- _EXERCISE REQUIREMENTS_:
Print the records exactly as they are written.

[[ INPUT RECORDS open ]]

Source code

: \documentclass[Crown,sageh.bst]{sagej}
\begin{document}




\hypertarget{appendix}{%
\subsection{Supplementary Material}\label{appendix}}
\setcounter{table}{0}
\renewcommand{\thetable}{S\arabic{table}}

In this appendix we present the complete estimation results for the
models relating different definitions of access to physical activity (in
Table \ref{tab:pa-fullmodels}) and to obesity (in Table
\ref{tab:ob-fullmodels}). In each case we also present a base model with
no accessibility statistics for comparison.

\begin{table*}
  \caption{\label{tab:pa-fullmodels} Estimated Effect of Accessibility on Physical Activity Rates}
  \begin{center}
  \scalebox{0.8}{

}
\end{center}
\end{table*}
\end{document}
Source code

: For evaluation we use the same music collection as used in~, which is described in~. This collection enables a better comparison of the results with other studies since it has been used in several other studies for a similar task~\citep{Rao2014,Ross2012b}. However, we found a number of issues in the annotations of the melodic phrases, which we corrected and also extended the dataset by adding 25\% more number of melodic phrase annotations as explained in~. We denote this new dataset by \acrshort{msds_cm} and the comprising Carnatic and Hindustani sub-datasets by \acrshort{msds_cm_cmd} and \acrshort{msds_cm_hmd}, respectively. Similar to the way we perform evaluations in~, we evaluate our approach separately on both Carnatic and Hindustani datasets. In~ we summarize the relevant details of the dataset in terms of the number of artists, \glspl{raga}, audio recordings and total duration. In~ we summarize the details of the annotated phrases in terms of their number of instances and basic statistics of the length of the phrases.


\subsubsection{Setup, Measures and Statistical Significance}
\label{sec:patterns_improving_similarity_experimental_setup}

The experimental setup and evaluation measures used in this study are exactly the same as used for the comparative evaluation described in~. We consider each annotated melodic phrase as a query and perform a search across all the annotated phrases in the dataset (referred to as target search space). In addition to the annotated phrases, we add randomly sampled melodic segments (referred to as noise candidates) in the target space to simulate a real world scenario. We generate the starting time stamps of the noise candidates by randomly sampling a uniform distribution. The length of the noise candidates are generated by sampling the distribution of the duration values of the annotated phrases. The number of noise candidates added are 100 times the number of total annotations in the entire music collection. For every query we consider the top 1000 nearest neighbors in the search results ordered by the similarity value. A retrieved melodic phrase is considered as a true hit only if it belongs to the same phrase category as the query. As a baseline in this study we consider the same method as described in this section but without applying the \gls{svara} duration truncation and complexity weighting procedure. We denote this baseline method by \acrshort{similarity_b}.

[[ INPUT RECORDS closed ]]

- _ANSWER TO THE PROBLEM_:
Source code

: \documentclass[Crown,sageh.bst]{sagej}
\begin{document}




\hypertarget{appendix}{%
\subsection{Supplementary Material}\label{appendix}}
\setcounter{table}{0}
\renewcommand{\thetable}{S\arabic{table}}

In this appendix we present the complete estimation results for the
models relating different definitions of access to physical activity (in
Table \ref{tab:pa-fullmodels}) and to obesity (in Table
\ref{tab:ob-fullmodels}). In each case we also present a base model with
no accessibility statistics for comparison.

\begin{table*}
  \caption{\label{tab:pa-fullmodels} Estimated Effect of Accessibility on Physical Activity Rates}
  \begin{center}
  \scalebox{0.8}{

}
\end{center}
\end{table*}
\end{document}
Source code

: For evaluation we use the same music collection as used in~, which is described in~. This collection enables a better comparison of the results with other studies since it has been used in several other studies for a similar task~\citep{Rao2014,Ross2012b}. However, we found a number of issues in the annotations of the melodic phrases, which we corrected and also extended the dataset by adding 25\% more number of melodic phrase annotations as explained in~. We denote this new dataset by \acrshort{msds_cm} and the comprising Carnatic and Hindustani sub-datasets by \acrshort{msds_cm_cmd} and \acrshort{msds_cm_hmd}, respectively. Similar to the way we perform evaluations in~, we evaluate our approach separately on both Carnatic and Hindustani datasets. In~ we summarize the relevant details of the dataset in terms of the number of artists, \glspl{raga}, audio recordings and total duration. In~ we summarize the details of the annotated phrases in terms of their number of instances and basic statistics of the length of the phrases.


\subsubsection{Setup, Measures and Statistical Significance}
\label{sec:patterns_improving_similarity_experimental_setup}

The experimental setup and evaluation measures used in this study are exactly the same as used for the comparative evaluation described in~. We consider each annotated melodic phrase as a query and perform a search across all the annotated phrases in the dataset (referred to as target search space). In addition to the annotated phrases, we add randomly sampled melodic segments (referred to as noise candidates) in the target space to simulate a real world scenario. We generate the starting time stamps of the noise candidates by randomly sampling a uniform distribution. The length of the noise candidates are generated by sampling the distribution of the duration values of the annotated phrases. The number of noise candidates added are 100 times the number of total annotations in the entire music collection. For every query we consider the top 1000 nearest neighbors in the search results ordered by the similarity value. A retrieved melodic phrase is considered as a true hit only if it belongs to the same phrase category as the query. As a baseline in this study we consider the same method as described in this section but without applying the \gls{svara} duration truncation and complexity weighting procedure. We denote this baseline method by \acrshort{similarity_b}.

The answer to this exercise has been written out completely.